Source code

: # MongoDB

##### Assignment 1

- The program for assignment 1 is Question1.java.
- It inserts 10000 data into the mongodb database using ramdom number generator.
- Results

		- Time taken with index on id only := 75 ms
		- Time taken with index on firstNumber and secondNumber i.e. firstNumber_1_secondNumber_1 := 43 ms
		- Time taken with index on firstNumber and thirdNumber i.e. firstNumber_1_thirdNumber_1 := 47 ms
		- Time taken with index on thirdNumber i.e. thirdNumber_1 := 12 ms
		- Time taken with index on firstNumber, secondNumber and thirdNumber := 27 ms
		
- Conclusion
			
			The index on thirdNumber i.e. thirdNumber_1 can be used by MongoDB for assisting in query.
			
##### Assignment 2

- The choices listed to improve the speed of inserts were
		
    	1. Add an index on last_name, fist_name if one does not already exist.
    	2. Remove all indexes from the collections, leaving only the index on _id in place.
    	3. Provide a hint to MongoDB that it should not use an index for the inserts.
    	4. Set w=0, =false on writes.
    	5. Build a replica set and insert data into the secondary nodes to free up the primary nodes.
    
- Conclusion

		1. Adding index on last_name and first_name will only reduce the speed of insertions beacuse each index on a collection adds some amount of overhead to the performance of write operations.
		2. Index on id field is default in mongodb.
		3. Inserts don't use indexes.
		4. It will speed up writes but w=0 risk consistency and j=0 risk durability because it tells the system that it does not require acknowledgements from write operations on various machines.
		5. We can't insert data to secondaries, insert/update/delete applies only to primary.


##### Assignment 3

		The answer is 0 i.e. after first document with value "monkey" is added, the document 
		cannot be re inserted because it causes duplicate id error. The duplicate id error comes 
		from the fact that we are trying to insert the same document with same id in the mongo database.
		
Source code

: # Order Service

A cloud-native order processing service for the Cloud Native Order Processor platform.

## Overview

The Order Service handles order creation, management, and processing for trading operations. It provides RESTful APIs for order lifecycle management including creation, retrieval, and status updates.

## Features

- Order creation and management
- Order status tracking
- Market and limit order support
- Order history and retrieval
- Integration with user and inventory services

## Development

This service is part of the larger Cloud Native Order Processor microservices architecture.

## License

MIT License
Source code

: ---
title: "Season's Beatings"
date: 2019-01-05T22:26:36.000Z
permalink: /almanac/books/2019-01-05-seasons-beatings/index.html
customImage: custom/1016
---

┄┄┄┄┄┄┄┄┄┄┄┄┄┄┄┄┄┄┄┄

# [Exercise objective]
Which lines in the data above hold the string "document"? Return each of them.

# [Answer below]
		The answer is 0 i.e. after first document with value "monkey" is added, the document 
		from the fact that we are trying to insert the same document with same id in the mongo database.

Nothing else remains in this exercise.